When the researchers observed high concentrations of methane in arsenic-contaminated groundwater from the village of Van Phuc, Vietnam, they wondered if the gas might be the energy source for bacteria that mobilize arsenic.

In the team’s experiments, methanotrophic bacteria used organic carbon in methane as an electron donor to reductively dissolve the minerals, freeing sequestered arsenic. Methane is commonly found in aquifers contaminated with arsenic. The discovery of this new pathway for arsenic mobilization, coupled with the common co-occurrence of methane and arsenic in aquifers, drives a strong inference that the arsenic contamination of groundwater resources in Southeast and South Asia probably comes as a result of microbial reductive dissolution of minerals in sediment.

The researchers hope the discovery of the arsenic-methane link will become an important tool for scientists as they try to predict emerging arsenic contamination hot spots.

Arsenic Remediation Strategies

In Bangladesh, deeper public wells can access and make better water available to great numbers of inhabitants, but merely educating local populations can go a long way toward lowering exposure rates.

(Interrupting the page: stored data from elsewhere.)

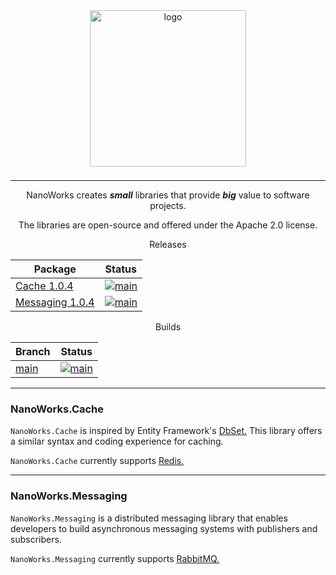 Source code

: <center>

<img src="https://avatars.githubusercontent.com/u/172126989?s=400&u=930ba2bd7e78a6be9c4bd504d656f29453d74a80&v=4" alt="logo" style="width: 250px; margin-bottom: 8px;" />

---

NanoWorks creates **_small_** libraries that provide **_big_** value to software projects. 

The libraries are open-source and offered under the Apache 2.0 license.

Releases

| Package          | Status                                                                                                
|------------------|:----------------------------------------------------------------------------------------------------------------------------------------------------------------------------------------------------------------------------------------------------------------------------------:|
| [Cache 1.0.4](https://www.nuget.org/profiles/sspaniel_nanoworks-project.org)     |    [![main](https://github.com/NanoWorks-Project/NanoWorks/actions/workflows/cache_release.yml/badge.svg?branch=main)](https://github.com/NanoWorks-Project/NanoWorks/actions/workflows/cache_release.yml)         |
| [Messaging 1.0.4](https://www.nuget.org/profiles/sspaniel_nanoworks-project.org) |    [![main](https://github.com/NanoWorks-Project/NanoWorks/actions/workflows/messaging_release.yml/badge.svg?branch=main)](https://github.com/NanoWorks-Project/NanoWorks/actions/workflows/messaging_release.yml) |

Builds

| Branch           | Status                                                                                                
|------------------|:------------------------------------------------------------------------------------------------------------------------------------------------------------------------------------------------------------------:|
| [main](https://github.com/NanoWorks-Project/NanoWorks/tree/main)     |    [![main](https://github.com/NanoWorks-Project/NanoWorks/actions/workflows/build.yml/badge.svg?branch=main)](https://github.com/NanoWorks-Project/NanoWorks/actions/workflows/build.yml)          |

</center>

---

### NanoWorks.Cache

`NanoWorks.Cache` is inspired by Entity Framework's [DbSet.](https://learn.microsoft.com/en-us/dotnet/api/system.data.entity.dbset-1?view=entity-framework-6.2.0) This library offers a similar syntax and coding experience for caching. 

`NanoWorks.Cache` currently supports [Redis.](https://redis.io/)

---

### NanoWorks.Messaging

`NanoWorks.Messaging` is a distributed messaging library that enables developers to build asynchronous messaging systems with publishers and subscribers.

`NanoWorks.Messaging` currently supports [RabbitMQ.](https://www.rabbitmq.com/) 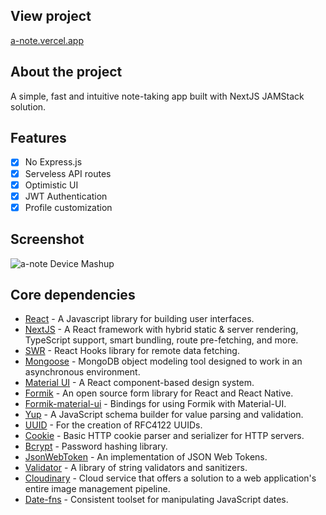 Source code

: ## View project

[a-note.vercel.app](https://a-note.vercel.app/)

## About the project

A simple, fast and intuitive note-taking app built with NextJS JAMStack solution.

## Features

- [x] No Express.js
- [x] Serveless API routes
- [x] Optimistic UI
- [x] JWT Authentication
- [x] Profile customization

## Screenshot

![a-note Device Mashup](https://user-images.githubusercontent.com/4708484/97116897-bdea6680-16d6-11eb-8f0e-1335fb83be4b.jpg)

## Core dependencies

- [React](https://reactjs.org/) - A Javascript library for building user interfaces.
- [NextJS](https://nextjs.org/) - A React framework with hybrid static & server rendering, TypeScript support, smart bundling, route pre-fetching, and more.
- [SWR](https://www.npmjs.com/package/swr) - React Hooks library for remote data fetching.
- [Mongoose](https://www.npmjs.com/package/mongoose) - MongoDB object modeling tool designed to work in an asynchronous environment.
- [Material UI](https://material-ui.com/) - A React component-based design system.
- [Formik](https://www.npmjs.com/package/formik) - An open source form library for React and React Native.
- [Formik-material-ui](https://www.npmjs.com/package/formik-material-ui) - Bindings for using Formik with Material-UI.
- [Yup](https://www.npmjs.com/package/yup) - A JavaScript schema builder for value parsing and validation.
- [UUID](https://www.npmjs.com/package/uuid) - For the creation of RFC4122 UUIDs.
- [Cookie](https://www.npmjs.com/package/cookie) - Basic HTTP cookie parser and serializer for HTTP servers.
- [Bcrypt](https://www.npmjs.com/package/bcrypt) - Password hashing library.
- [JsonWebToken](https://www.npmjs.com/package/jsonwebtoken) - An implementation of JSON Web Tokens.
- [Validator](https://www.npmjs.com/package/validator) - A library of string validators and sanitizers.
- [Cloudinary](https://www.npmjs.com/package/cloudinary) - Cloud service that offers a solution to a web application's entire image management pipeline.
- [Date-fns](https://www.npmjs.com/package/date-fns) - Consistent toolset for manipulating JavaScript dates.
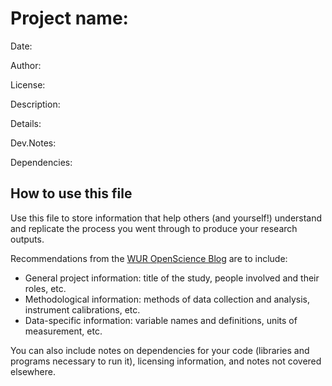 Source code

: 
# Project name:		

Date:

Author:

License:     		

Description: 		

Details:     		

Dev.Notes:   		

Dependencies:     		


## How to use this file
Use this file to store information that help others (and yourself!) understand and replicate the process you went through to produce your research outputs. 

Recommendations from the [WUR OpenScience Blog](https://weblog.wur.eu/openscience/documenting-research-data-along-way-tips-tools/) are to include:

* General project information: title of the study, people involved and their roles, etc.
* Methodological information: methods of data collection and analysis, instrument calibrations, etc.
* Data-specific information: variable names and definitions, units of measurement, etc.

You can also include notes on dependencies for your code (libraries and programs necessary to run it), licensing information, and notes not covered elsewhere.


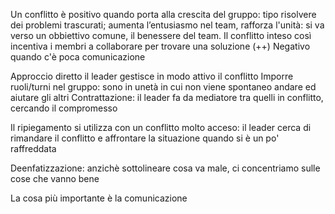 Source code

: Un conflitto è positivo quando porta alla crescita del gruppo: tipo risolvere dei problemi trascurati; aumenta l’entusiasmo nel team, rafforza l'unità: si va verso un obbiettivo comune, il benessere del team.
Il conflitto inteso così incentiva i membri a collaborare per trovare una soluzione (++)
Negativo quando c'è poca comunicazione

Approccio diretto il leader gestisce in modo attivo il conflitto
Imporre ruoli/turni nel gruppo: sono in unetà in cui non viene spontaneo andare ed aiutare gli altri
Contrattazione: il leader fa da mediatore tra quelli in conflitto, cercando il compromesso

Il ripiegamento si utilizza con un conflitto molto acceso: il leader cerca di rimandare il conflitto e affrontare la situazione quando si è un po' raffreddata

Deenfatizzazione: anzichè sottolineare cosa va male, ci concentriamo sulle cose che vanno bene

La cosa più importante è la comunicazione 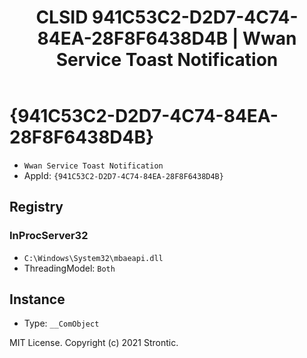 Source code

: ﻿---
title: "CLSID 941C53C2-D2D7-4C74-84EA-28F8F6438D4B | Wwan Service Toast Notification"
excerpt: What is COM-Object CLSID 941C53C2-D2D7-4C74-84EA-28F8F6438D4B?
---

# {941C53C2-D2D7-4C74-84EA-28F8F6438D4B}

* `Wwan Service Toast Notification`
* AppId: `{941C53C2-D2D7-4C74-84EA-28F8F6438D4B}`

## Registry


### InProcServer32

* `C:\Windows\System32\mbaeapi.dll`
* ThreadingModel: `Both`

## Instance

* Type: `__ComObject`

MIT License. Copyright (c) 2021 Strontic.


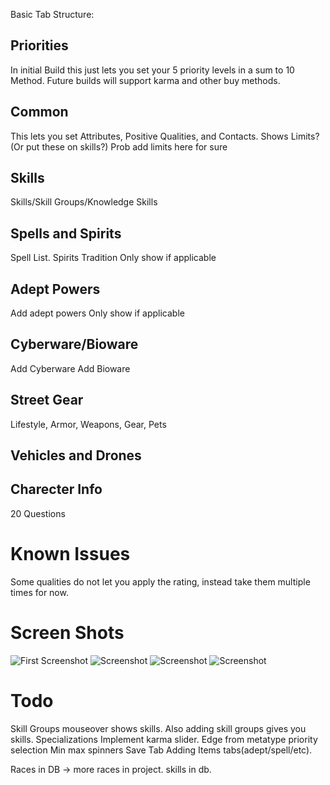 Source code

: Basic Tab Structure:

Priorities
--------
In initial Build this just lets you set your 5 priority levels in a sum to 10 Method.
Future builds will support karma and other buy methods.

Common
--------
This lets you set Attributes, Positive Qualities, and Contacts.
Shows Limits? (Or put these on skills?)
Prob add limits here for sure


Skills
--------
Skills/Skill Groups/Knowledge Skills

Spells and Spirits
--------
Spell List.
Spirits
Tradition
Only show if applicable

Adept Powers
--------
Add adept powers
Only show if applicable

Cyberware/Bioware
--------
Add Cyberware
Add Bioware

Street Gear
--------
Lifestyle, Armor, Weapons, Gear, Pets

Vehicles and Drones
--------

Charecter Info
--------
20 Questions

Known Issues
============
Some qualities do not let you apply the rating, instead take them multiple times for now.

Screen Shots
=============
![First Screenshot](http://i.imgur.com/lVgW5Aq.png "First Screenshot, shows you what planned look/feel is like")
![Screenshot](http://i.imgur.com/bVmhU16.png)
![Screenshot](http://i.imgur.com/rB4pXaq.png)
![Screenshot](http://i.imgur.com/Ds80jdX.png)

Todo
========
Skill Groups mouseover shows skills.  Also adding skill groups gives you skills.
Specializations
Implement karma slider.
Edge from metatype priority selection
Min max spinners
Save Tab
Adding Items tabs(adept/spell/etc).

Races in DB -> more races in project.
skills in db.
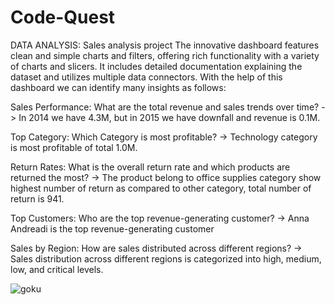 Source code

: # Code-Quest
DATA ANALYSIS: Sales analysis project 
The innovative dashboard features clean and simple charts and filters, offering rich functionality with a variety of charts and slicers. 
It includes detailed documentation explaining the dataset and utilizes multiple data connectors.
With the help of this dashboard we can identify many insights as follows:

Sales Performance:
What are the total revenue and sales trends over time?
-> In 2014 we have 4.3M, but in 2015 we have downfall and revenue is 0.1M.

Top Category:
Which Category is most profitable?
-> Technology category is most profitable of total 1.0M.

Return Rates:
What is the overall return rate and which products are returned the most?
-> The product belong to office supplies category show highest number of 
   return as compared to other category, total number of return is 941.

Top Customers:
Who are the top revenue-generating customer?
-> Anna Andreadi is the top revenue-generating customer

Sales by Region:
How are sales distributed across different regions?
-> Sales distribution across different regions is categorized into high, 
   medium, low, and critical levels.

![goku](https://github.com/DanishP1/Code-Quest/assets/145308509/89e39e63-bfce-4ee5-a9d1-4f038a3c5c43)
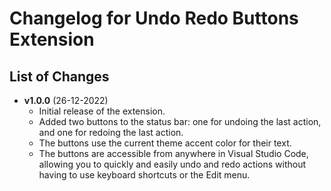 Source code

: # Changelog for Undo Redo Buttons Extension

## List of Changes

- **v1.0.0** (26-12-2022)
  - Initial release of the extension.
  - Added two buttons to the status bar: one for undoing the last action, and one for redoing the last action.
  - The buttons use the current theme accent color for their text.
  - The buttons are accessible from anywhere in Visual Studio Code, allowing you to quickly and easily undo and redo actions without having to use keyboard shortcuts or the Edit menu.
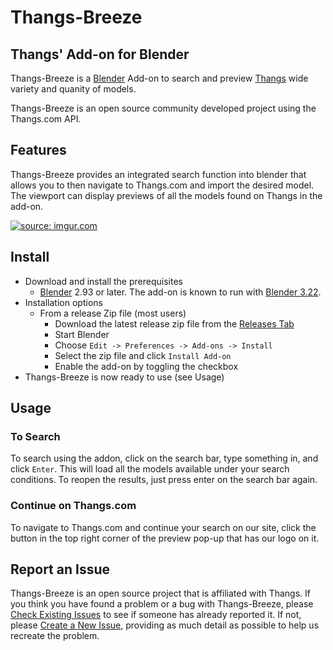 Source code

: # Thangs-Breeze

## Thangs' Add-on for Blender

Thangs-Breeze is a [Blender](http://www.blender.org) Add-on to search and preview [Thangs](https://thangs.com/) wide variety and quanity of models.

Thangs-Breeze is an open source community developed project using the Thangs.com API.

## Features

Thangs-Breeze provides an integrated search function into blender that allows you to then navigate to Thangs.com and import the desired model. The viewport can display previews of all the models found on Thangs in the add-on.

<a href="https://imgur.com/ZG0W01Y"><img src="https://i.imgur.com/ZG0W01Y.gif" title="source: imgur.com" /></a>

## Install

- Download and install the prerequisites
  - [Blender](http://www.blender.org/) 2.93 or later. The add-on is known to run with [Blender 3.22](https://www.blender.org/download/).
- Installation options
  - From a release Zip file (most users)
    - Download the latest release zip file from the [Releases Tab](/../../releases/)
    - Start Blender
    - Choose `Edit -> Preferences -> Add-ons -> Install`
    - Select the zip file and click `Install Add-on`
    - Enable the add-on by toggling the checkbox
- Thangs-Breeze is now ready to use (see Usage)

## Usage

### To Search

To search using the addon, click on the search bar, type something in, and click `Enter`. This will load all the models available under your search conditions. To reopen the results, just press enter on the search bar again.

### Continue on Thangs.com

To navigate to Thangs.com and continue your search on our site, click the button in the top right corner of the preview pop-up that has our logo on it.

## Report an Issue

Thangs-Breeze is an open source project that is affiliated with Thangs. If you think you have found a problem or a bug with Thangs-Breeze, please [Check Existing Issues](/../../issues) to see if someone has already reported it. If not, please [Create a New Issue](/../../issues/new/choose), providing as much detail as possible to help us recreate the problem.
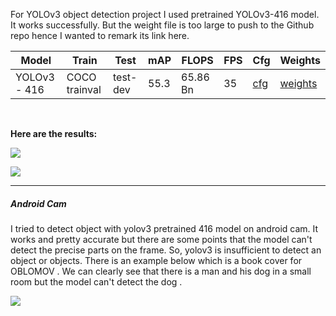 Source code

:For YOLOv3 object detection project I used pretrained YOLOv3-416 model. It works successfully.  But the weight file is too large to push to the Github repo hence I wanted to remark its link here.

|  Model |   Train|  Test  | mAP  | FLOPS |  FPS |  Cfg |Weights|
| ------------ | ------------ | ------------ | ------------ | ------------ | ------------ | ------------ |------------- |
|  YOLOv3 - 416 | COCO trainval  |  test-dev |  55.3 | 65.86 Bn  |   35|  [cfg](http://github.com/pjreddie/darknet/blob/master/cfg/yolov3.cfg "cfg") |[weights](http://pjreddie.com/darknet/yolo/ "weights->YOLOv3-416")|

</br>

**Here are the results:**
</br>

![](https://snipboard.io/chgCus.jpg)
</br>

![](https://snipboard.io/OMkbgZ.jpg)

------------

##### Android Cam
I tried to detect object with yolov3 pretrained 416 model on android cam. It works and pretty accurate but there are some points that the model can't detect the precise parts on the frame. So, yolov3 is insufficient to detect an object or objects. There is an example below which is a book cover for OBLOMOV . We can clearly see that there is a man and his dog in a small room but the model can't detect the dog .

![](https://snipboard.io/z2YwvE.jpg) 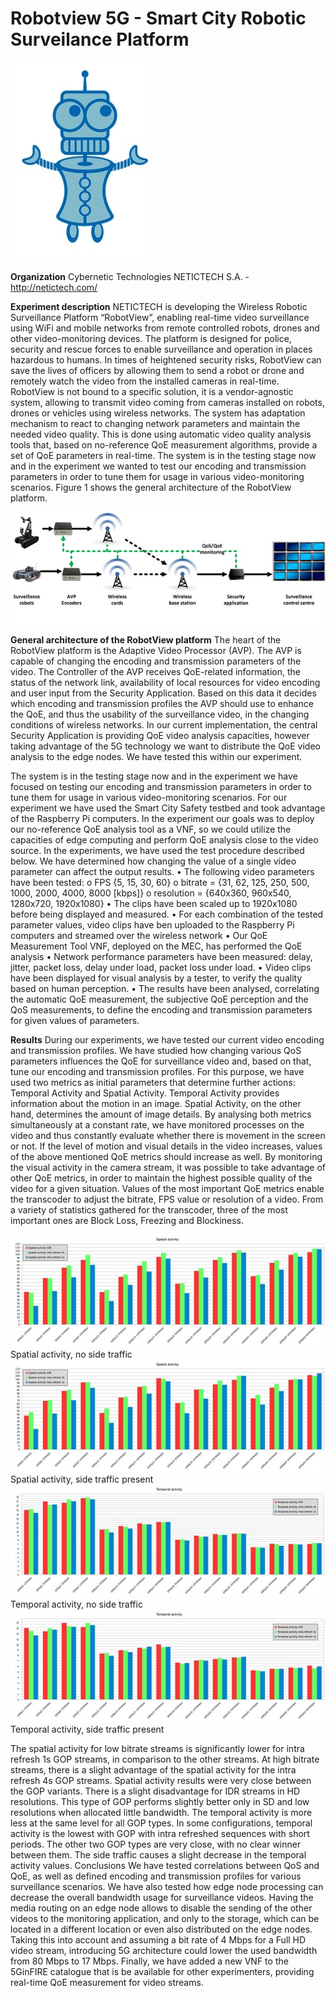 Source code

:<!-- TITLE: Robotview 5G -->
<!-- SUBTITLE: Smart City Robotic Surveilance Platform -->

# Robotview 5G - Smart City Robotic Surveilance Platform

![Robotview Robot Pic](/uploads/robot-view-5-g/robotview-robot-pic.jpg "Robotview Robot Pic")

**Organization**
Cybernetic Technologies NETICTECH S.A. - http://netictech.com/ 

**Experiment description**
NETICTECH is developing the Wireless Robotic Surveillance Platform “RobotView”, enabling real-time video surveillance using WiFi and mobile networks from remote controlled robots, drones and other video-monitoring devices. The platform is designed for police, security and rescue forces to enable surveillance and operation in places hazardous to humans. In times of heightened security risks, RobotView can save the lives of officers by allowing them to send a robot or drone and remotely watch the video from the installed cameras in real-time. RobotView is not bound to a specific solution, it is a vendor-agnostic system, allowing to transmit video coming from cameras installed on robots, drones or vehicles using wireless networks. The system has adaptation mechanism to react to changing network parameters and maintain the needed video quality. This is done using automatic video quality analysis tools that, based on no-reference QoE measurement algorithms, provide a set of QoE parameters in real-time. The system is in the testing stage now and in the experiment we wanted to test our encoding and transmission parameters in  order to tune them for usage in various video-monitoring scenarios. Figure 1 shows the general architecture of the RobotView platform. 

![Robotview Pic 2](/uploads/robot-view-5-g/robotview-pic-2.jpg "Robotview Pic 2")

**General architecture of the RobotView platform**
The heart of the RobotView platform is the Adaptive Video Processor (AVP). The AVP is capable of changing the encoding and transmission parameters of the video. The Controller of the AVP receives QoE-related information, the status of the network link, availability of local resources for video encoding and user input from the Security Application. Based on this data it decides which encoding and transmission profiles the AVP should use to enhance the QoE, and thus the usability of the surveillance video, in the changing conditions of wireless networks. In our current implementation, the central Security Application is providing QoE video analysis capacities, however taking advantage of the 5G technology we want to distribute the QoE video analysis to the edge nodes. We have tested this within our experiment.

The system is in the testing stage now and in the experiment we have focused on testing our encoding and transmission parameters in order to tune them for usage in various video-monitoring scenarios. For our experiment we have used the Smart City Safety testbed and took advantage of the Raspberry Pi computers. In the experiment our goals was to deploy our no-reference QoE analysis tool as a VNF, so we could utilize the capacities of edge computing and perform QoE analysis close to the video source. 
In the experiments, we have used the test procedure described below. We have determined how changing the value of a single video parameter can affect the output results.
•	The following video parameters have been tested:
o	FPS {5, 15, 30, 60}
o	bitrate = {31, 62, 125, 250, 500, 1000, 2000, 4000, 8000 [kbps]}
o	resolution = {640x360, 960x540, 1280x720, 1920x1080}
•	The clips have been scaled up to 1920x1080 before being displayed and measured.
•	For each combination of the tested parameter values, video clips have ben uploaded to the Raspberry Pi computers and streamed over the wireless network
•	Our QoE Measurement Tool VNF, deployed on the MEC, has performed the QoE analysis
•	Network performance parameters have been measured: delay, jitter, packet loss, delay under load, packet loss under load.
•	Video clips have been displayed for visual analysis by a tester, to verify the quality based on human perception.
•	The results have been analysed, correlating the automatic QoE measurement, the subjective QoE perception and the QoS measurements, to define the encoding and transmission parameters for given values of parameters.

**Results**
During our experiments, we have tested our current video encoding and transmission profiles. We have studied how changing various QoS parameters influences the QoE for surveillance video and, based on that, tune our encoding and transmission profiles. For this purpose, we have used two metrics as initial parameters that determine further actions: Temporal Activity and Spatial Activity. Temporal Activity provides information about the motion in an image. Spatial Activity, on the other hand, determines the amount of image details. By analysing both metrics simultaneously at a constant rate, we have monitored processes on the video and thus constantly evaluate whether there is movement in the screen or not. If the level of motion and visual details in the video increases, values of the above mentioned QoE metrics should increase as well. By monitoring the visual activity in the camera stream, it was possible to take advantage of other QoE metrics, in order to maintain the highest possible quality of the video for a given situation. Values of the most important QoE metrics enable the transcoder to adjust the bitrate, FPS value or resolution of a video. From a variety of statistics gathered for the transcoder, three of the most important ones are Block Loss, Freezing and Blockiness.

![Robotview Pic 3](/uploads/robot-view-5-g/robotview-pic-3.jpg "Robotview Pic 3")
Spatial activity, no side traffic
![Robotview Pic 4](/uploads/robot-view-5-g/robotview-pic-4.jpg "Robotview Pic 4")
Spatial activity, side traffic present
![Robotview Pic 5](/uploads/robot-view-5-g/robotview-pic-5.jpg "Robotview Pic 5")
Temporal activity, no side traffic
![Robotview Pic 6](/uploads/robot-view-5-g/robotview-pic-6.jpg "Robotview Pic 6")
Temporal activity, side traffic present

The spatial activity for low bitrate streams is significantly lower for intra refresh 1s GOP streams, in comparison to the other streams. At high bitrate streams, there is a slight advantage of the spatial activity for the intra refresh 4s GOP streams. Spatial activity results were very close between the GOP variants. There is a slight disadvantage for IDR streams in HD resolutions. This type of GOP performs slightly better only in SD and low resolutions when allocated little bandwidth.
The temporal activity is more less at the same level for all GOP types. In some configurations, temporal activity is the lowest with GOP with intra refreshed sequences with short periods. The other two GOP types are very close, with no clear winner between them. The side traffic causes a slight decrease in the temporal activity values.
Conclusions
We have tested correlations between QoS and QoE, as well as defined encoding and transmission profiles for various surveillance scenarios. We have also tested how edge node processing can decrease the overall bandwidth usage for surveillance videos. Having the media routing on an edge node allows to disable the sending of the other videos to the monitoring application, and only to the storage, which can be located in a different location or even also distributed on the edge nodes. Taking this into account and assuming a bit rate of 4 Mbps for a Full HD video stream, introducing 5G architecture could lower the used bandwidth from 80 Mbps to 17 Mbps. Finally, we have added a new VNF to the 5GinFIRE catalogue that is be available for other experimenters, providing real-time QoE measurement for video streams.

Treatment of arsenic-contaminated water can be expensive and difficult. A wide variety of technologies are used to remove arsenic from water, including membrane filtration, oxidation, chemical precipitation, coagulation, ion exchange, and adsorption with specific media. When determining which technology to use, decision-makers should consider several factors, such as source-water quality, available space, disposal options for byproducts of treatment, and, most importantly, the presence of other contaminants.